**Assignment**
Report, in full, each line of the material below in which the string "name" occurs.

**Given data**
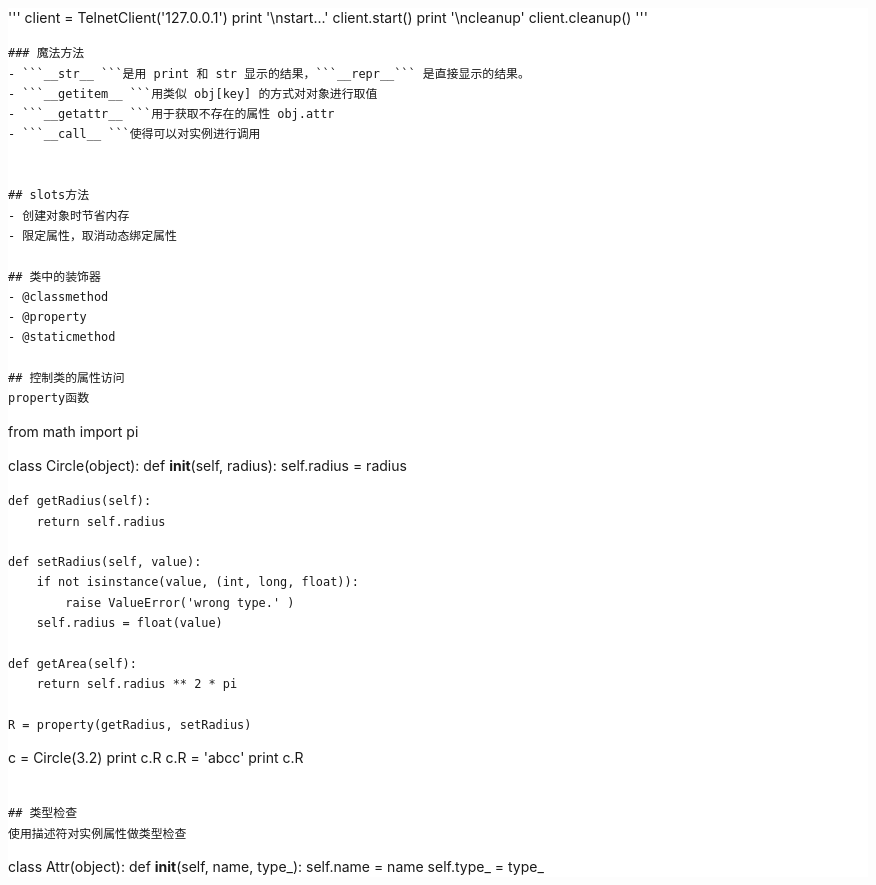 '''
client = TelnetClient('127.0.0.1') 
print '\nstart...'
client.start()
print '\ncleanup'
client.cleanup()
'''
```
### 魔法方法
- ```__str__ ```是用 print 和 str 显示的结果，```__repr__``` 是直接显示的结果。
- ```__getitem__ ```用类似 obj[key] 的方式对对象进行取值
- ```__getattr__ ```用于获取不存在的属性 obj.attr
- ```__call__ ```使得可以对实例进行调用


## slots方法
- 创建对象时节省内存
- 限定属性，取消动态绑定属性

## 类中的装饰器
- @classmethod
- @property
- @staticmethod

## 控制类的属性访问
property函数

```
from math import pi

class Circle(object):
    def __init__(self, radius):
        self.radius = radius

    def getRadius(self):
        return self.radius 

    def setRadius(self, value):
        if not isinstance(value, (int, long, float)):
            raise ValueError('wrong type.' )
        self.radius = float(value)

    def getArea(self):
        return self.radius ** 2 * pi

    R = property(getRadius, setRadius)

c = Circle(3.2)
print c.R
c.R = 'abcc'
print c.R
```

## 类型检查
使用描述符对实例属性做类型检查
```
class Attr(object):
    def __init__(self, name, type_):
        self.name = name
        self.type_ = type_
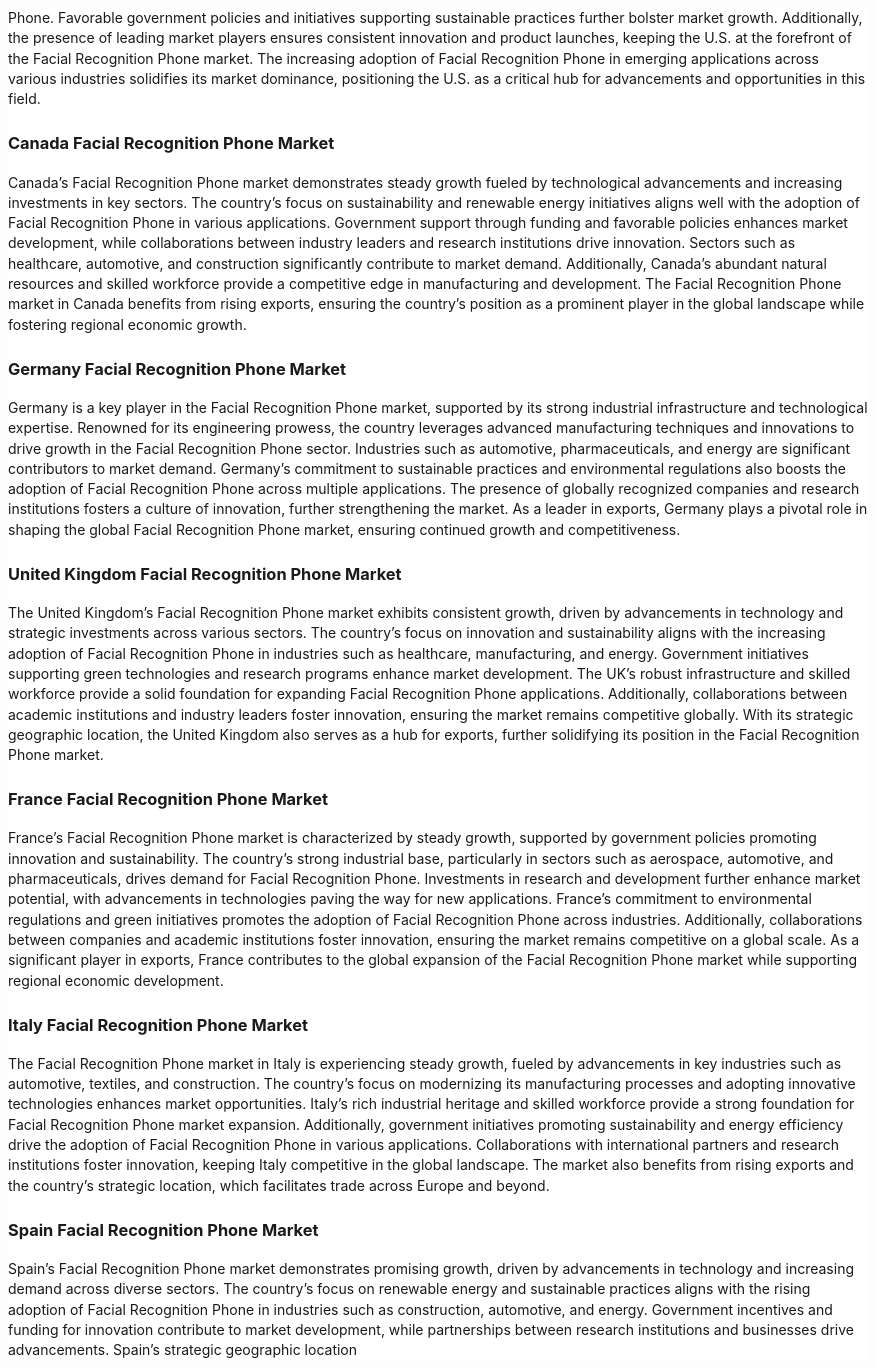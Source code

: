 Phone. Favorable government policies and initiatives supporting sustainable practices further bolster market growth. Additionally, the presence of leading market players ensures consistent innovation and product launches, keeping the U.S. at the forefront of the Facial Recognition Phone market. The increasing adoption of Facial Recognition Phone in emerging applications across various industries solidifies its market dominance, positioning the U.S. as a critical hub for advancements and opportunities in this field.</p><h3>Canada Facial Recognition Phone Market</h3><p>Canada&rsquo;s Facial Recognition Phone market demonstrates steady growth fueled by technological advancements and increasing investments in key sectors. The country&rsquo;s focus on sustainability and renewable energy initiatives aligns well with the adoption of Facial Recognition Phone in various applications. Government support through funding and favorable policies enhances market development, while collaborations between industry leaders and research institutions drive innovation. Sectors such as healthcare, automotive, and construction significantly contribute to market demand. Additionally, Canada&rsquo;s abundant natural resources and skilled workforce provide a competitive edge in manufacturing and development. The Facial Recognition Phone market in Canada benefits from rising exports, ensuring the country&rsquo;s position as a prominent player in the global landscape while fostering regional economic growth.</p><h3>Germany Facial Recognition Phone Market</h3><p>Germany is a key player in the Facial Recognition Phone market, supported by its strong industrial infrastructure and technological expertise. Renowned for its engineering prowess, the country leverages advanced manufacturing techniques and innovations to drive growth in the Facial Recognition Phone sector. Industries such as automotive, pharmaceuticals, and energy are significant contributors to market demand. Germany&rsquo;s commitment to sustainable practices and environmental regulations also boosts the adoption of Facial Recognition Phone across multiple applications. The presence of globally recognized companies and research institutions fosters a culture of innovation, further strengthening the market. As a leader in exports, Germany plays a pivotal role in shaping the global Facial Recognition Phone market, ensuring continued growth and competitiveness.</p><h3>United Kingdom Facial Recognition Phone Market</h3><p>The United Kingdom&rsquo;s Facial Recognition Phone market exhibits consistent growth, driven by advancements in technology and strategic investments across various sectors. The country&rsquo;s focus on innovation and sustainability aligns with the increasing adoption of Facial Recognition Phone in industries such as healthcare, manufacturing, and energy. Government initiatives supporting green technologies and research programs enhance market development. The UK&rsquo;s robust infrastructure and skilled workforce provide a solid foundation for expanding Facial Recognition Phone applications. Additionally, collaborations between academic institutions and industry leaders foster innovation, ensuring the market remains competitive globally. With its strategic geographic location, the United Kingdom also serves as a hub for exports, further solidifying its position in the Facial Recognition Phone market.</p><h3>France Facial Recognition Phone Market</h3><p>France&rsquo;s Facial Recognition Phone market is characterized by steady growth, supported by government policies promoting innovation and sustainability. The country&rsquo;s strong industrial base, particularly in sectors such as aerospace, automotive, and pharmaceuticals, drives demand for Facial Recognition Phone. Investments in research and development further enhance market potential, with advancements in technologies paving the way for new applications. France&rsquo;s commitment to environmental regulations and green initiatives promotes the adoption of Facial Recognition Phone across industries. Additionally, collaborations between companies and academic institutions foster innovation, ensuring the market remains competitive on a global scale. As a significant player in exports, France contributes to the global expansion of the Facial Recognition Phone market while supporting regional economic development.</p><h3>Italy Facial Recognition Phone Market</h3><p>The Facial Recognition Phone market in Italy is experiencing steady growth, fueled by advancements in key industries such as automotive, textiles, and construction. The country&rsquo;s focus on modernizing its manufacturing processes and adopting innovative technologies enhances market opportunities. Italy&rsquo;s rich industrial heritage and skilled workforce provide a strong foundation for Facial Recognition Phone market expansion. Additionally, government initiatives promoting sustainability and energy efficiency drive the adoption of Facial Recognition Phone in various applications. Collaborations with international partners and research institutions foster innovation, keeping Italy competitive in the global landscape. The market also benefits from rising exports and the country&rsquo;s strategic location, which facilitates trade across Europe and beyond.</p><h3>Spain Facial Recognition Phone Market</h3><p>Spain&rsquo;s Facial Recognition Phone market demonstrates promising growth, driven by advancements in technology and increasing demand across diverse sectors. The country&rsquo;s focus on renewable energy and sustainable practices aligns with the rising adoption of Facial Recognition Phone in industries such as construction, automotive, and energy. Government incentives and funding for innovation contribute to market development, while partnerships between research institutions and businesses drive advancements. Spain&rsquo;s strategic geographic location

**Written reply**
    def __init__(self, name, type_):
        self.name = name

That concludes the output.